I was under the same impression...leave it to Chevy to do something stupid like that.


----------



## 87CamaroGuy (Sep 6, 2011)

tehcor said:


> its a buick...you think there will be _any_ aftermarket for it?lol. I love the idea of a LNF swap I just think it will be more hassle than its worth.
> 
> And idk if its just me but you are kinda contradicting yourself. you bought a cruze cause it has warranty? a 2010 cobalt ss has a warranty too? what do you think dealership is gonna say when they pop the hood and see a LNF in there rofl.

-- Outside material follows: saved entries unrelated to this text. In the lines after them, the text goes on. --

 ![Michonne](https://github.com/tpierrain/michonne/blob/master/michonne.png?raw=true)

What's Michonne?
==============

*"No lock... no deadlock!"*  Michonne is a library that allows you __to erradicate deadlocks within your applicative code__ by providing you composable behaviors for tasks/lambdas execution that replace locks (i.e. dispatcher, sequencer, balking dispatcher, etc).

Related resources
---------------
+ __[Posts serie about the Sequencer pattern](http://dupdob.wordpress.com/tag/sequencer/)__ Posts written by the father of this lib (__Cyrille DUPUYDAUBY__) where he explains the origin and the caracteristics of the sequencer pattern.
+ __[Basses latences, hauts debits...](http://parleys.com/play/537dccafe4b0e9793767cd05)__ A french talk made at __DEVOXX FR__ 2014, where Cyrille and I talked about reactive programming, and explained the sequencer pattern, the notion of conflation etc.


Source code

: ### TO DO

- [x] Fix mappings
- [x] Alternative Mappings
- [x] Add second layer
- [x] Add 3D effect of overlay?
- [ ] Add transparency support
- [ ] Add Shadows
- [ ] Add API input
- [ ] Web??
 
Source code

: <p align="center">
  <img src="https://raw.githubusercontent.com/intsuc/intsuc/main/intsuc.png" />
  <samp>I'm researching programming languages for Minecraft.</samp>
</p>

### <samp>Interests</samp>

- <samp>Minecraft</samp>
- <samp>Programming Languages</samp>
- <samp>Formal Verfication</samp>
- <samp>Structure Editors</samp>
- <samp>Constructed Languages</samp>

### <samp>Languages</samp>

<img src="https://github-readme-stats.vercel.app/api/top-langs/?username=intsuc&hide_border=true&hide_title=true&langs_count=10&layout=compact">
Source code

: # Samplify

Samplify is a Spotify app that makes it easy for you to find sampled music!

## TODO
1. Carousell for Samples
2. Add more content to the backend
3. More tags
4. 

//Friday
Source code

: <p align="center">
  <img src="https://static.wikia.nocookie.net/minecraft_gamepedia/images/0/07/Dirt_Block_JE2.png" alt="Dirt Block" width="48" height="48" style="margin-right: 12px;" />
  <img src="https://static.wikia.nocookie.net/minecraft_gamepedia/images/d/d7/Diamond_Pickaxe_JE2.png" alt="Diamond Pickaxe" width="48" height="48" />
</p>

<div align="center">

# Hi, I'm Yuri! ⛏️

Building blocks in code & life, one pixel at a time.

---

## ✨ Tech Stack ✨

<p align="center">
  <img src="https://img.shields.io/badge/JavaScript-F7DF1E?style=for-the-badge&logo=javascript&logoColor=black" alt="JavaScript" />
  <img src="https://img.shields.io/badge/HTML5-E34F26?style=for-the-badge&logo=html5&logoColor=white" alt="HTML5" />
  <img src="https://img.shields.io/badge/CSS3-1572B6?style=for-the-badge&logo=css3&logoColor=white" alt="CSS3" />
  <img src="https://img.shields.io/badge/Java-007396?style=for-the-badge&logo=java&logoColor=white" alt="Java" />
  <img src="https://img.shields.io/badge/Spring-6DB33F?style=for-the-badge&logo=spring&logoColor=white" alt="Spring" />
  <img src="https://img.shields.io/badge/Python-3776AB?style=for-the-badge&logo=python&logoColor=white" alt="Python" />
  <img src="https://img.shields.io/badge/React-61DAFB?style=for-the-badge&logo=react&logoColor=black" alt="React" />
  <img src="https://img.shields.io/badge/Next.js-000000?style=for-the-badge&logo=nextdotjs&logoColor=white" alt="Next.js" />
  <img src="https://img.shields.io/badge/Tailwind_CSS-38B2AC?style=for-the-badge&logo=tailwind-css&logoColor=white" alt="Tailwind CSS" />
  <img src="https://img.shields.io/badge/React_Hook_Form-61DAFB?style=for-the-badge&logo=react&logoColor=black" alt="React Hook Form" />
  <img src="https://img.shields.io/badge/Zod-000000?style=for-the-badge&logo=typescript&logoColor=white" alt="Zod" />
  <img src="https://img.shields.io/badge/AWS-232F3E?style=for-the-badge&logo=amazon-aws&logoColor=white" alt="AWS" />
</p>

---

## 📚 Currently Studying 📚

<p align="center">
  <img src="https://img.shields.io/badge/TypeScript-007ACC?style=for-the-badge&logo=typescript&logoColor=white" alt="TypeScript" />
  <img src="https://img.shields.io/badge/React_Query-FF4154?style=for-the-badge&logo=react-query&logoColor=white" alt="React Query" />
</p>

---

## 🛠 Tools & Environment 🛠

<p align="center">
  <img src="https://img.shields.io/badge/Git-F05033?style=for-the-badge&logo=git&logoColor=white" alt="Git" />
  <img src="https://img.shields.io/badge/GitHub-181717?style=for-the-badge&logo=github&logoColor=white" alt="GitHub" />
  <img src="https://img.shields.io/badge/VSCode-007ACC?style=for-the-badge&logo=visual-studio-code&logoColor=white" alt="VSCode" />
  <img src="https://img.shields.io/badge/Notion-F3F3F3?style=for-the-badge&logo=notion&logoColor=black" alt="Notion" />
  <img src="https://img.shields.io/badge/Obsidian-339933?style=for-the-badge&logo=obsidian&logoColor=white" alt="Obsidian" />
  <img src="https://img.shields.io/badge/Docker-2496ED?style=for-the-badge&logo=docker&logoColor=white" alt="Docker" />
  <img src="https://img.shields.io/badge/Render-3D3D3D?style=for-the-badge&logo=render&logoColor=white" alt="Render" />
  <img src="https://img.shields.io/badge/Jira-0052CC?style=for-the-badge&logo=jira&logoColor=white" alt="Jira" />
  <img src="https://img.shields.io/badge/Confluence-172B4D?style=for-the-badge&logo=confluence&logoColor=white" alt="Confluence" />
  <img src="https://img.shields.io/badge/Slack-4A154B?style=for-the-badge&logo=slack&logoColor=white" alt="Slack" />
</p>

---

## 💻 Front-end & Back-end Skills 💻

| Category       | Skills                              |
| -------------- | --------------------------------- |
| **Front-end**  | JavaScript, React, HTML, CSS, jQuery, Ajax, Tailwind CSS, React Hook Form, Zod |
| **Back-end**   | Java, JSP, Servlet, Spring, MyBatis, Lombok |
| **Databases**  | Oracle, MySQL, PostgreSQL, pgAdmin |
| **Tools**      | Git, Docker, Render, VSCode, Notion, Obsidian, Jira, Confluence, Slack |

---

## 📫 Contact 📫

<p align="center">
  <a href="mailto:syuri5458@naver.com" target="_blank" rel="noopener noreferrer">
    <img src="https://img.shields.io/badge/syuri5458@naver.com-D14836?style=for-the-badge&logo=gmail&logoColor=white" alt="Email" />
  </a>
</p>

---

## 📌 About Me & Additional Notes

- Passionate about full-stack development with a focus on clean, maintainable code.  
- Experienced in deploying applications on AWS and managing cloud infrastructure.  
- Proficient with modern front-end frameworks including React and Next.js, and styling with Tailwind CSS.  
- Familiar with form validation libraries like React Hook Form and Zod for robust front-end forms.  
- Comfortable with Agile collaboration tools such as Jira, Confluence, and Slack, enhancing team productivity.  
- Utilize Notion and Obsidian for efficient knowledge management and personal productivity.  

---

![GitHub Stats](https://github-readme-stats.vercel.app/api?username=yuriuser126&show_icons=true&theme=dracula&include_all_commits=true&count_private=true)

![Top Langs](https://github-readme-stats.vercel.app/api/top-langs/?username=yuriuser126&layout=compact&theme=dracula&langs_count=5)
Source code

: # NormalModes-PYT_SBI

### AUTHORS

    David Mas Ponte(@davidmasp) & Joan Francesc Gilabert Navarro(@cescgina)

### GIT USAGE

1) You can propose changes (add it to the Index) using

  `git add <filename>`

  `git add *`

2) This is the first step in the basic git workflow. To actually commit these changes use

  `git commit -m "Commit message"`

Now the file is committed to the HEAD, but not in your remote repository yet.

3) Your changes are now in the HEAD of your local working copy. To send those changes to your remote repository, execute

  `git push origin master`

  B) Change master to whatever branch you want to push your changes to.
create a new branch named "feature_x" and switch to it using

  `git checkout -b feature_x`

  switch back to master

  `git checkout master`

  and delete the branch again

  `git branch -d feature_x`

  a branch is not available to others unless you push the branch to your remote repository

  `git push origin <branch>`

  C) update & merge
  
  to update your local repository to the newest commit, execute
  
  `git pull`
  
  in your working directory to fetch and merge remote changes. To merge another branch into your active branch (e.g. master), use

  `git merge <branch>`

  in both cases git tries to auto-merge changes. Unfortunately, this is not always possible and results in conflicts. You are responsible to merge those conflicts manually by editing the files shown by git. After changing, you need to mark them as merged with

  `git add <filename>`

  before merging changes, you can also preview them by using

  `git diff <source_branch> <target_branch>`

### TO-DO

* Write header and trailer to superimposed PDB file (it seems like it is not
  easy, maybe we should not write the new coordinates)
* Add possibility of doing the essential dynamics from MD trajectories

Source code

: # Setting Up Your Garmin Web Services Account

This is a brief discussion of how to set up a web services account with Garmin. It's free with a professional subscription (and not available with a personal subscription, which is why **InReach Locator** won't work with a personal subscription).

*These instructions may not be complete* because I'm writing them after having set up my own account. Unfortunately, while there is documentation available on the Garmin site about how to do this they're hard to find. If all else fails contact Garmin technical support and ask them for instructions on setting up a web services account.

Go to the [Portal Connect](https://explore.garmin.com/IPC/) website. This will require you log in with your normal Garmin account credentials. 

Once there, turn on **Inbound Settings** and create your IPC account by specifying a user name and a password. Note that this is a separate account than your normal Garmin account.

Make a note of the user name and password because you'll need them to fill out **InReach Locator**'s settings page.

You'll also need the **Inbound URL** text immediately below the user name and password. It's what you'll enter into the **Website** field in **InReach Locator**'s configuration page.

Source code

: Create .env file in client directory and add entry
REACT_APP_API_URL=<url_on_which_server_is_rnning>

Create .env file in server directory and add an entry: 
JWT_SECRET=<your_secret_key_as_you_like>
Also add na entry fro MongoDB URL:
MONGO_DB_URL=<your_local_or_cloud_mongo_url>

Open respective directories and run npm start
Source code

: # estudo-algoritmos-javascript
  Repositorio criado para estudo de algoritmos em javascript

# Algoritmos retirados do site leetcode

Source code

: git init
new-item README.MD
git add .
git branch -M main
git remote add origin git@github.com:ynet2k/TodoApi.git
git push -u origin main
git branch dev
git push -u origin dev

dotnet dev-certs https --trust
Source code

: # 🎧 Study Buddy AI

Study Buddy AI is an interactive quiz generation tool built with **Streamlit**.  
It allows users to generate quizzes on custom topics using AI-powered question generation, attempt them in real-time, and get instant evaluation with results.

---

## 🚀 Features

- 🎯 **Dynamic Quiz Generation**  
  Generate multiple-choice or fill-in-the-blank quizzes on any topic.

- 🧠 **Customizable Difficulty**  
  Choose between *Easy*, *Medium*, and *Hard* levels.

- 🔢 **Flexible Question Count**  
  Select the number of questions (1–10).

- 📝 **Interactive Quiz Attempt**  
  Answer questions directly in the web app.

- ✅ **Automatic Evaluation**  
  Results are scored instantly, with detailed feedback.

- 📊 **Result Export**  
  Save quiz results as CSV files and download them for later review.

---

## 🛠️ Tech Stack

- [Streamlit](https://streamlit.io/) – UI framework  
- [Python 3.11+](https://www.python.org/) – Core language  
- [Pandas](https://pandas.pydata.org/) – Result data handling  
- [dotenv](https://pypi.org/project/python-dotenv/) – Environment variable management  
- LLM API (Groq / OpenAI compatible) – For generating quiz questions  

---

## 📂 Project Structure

I hear what your saying, but what I also said the warrenty will be over/almost over by the time I get around to the swap, and thats if I do it lol. Im going to Japan for 2 years and cant take it with me so its going to be a while. I didn't really want a Cobalt, I love having something that nobody expects. This is why I spent 4 years of my life on an LS1 swap in my third gen camaro lol


----------



## tehcor (Mar 30, 2011)

87CamaroGuy said:


> I hear what your saying, but what I also said the warrenty will be over/almost over by the time I get around to the swap, and thats if I do it lol. Im going to Japan for 2 years and cant take it with me so its going to be a while. I didn't really want a Cobalt, I love having something that nobody expects. This is why I spent 4 years of my life on an LS1 swap in my third gen camaro lol


 I fell ya..just saying they are only a year apart..so warranty shouldnt even be considered. If you go through with the swap it would be bad ass..but expect many problems.


----------



## Crewz (Jul 12, 2011)

By that time, they'll probably have a SS Cruze with the 2.0T.


----------



## Crewz (Jul 12, 2011)

Dayhoff35 said:


> ^ a guy put a 2jz in a solstice, anythings possible lol. Although they are both rwd.





JDM-USDM Love said:


> I work with 305's here at school all the time. Yeah I'd rather have a 350. Coincidentally I'm participating in the Engine Masters Challenge this year lol. Now I didn't mind the 305 when we tuned on Alcohol it responded much better. lol I have just never been a fan.


LOL, I bet it responded better. The 305 gets a lot of crap, but it can be built up, but who wants to build one up when you can build a 350 for the same cost, probably cheaper cause of it's popularity (supply vs demand). Only reason I could see someone building up a 305 is for the "something different" factor.


----------



## boats4life (May 28, 2011)

I was more suggesting the 305 because it rhymed, lmao. A 350 in a Cruze would be ridiculously awesome! hahaha


----------



## Zforce75 (Dec 27, 2014)

I'd like to breathe new life into this thread. Anyone consider putting a LTG into a Cruze? Not sure about specs or fitment but having 272 ponies in a "small" engine sounds like fun little sleeper to me. Internet, what's your opinion?


----------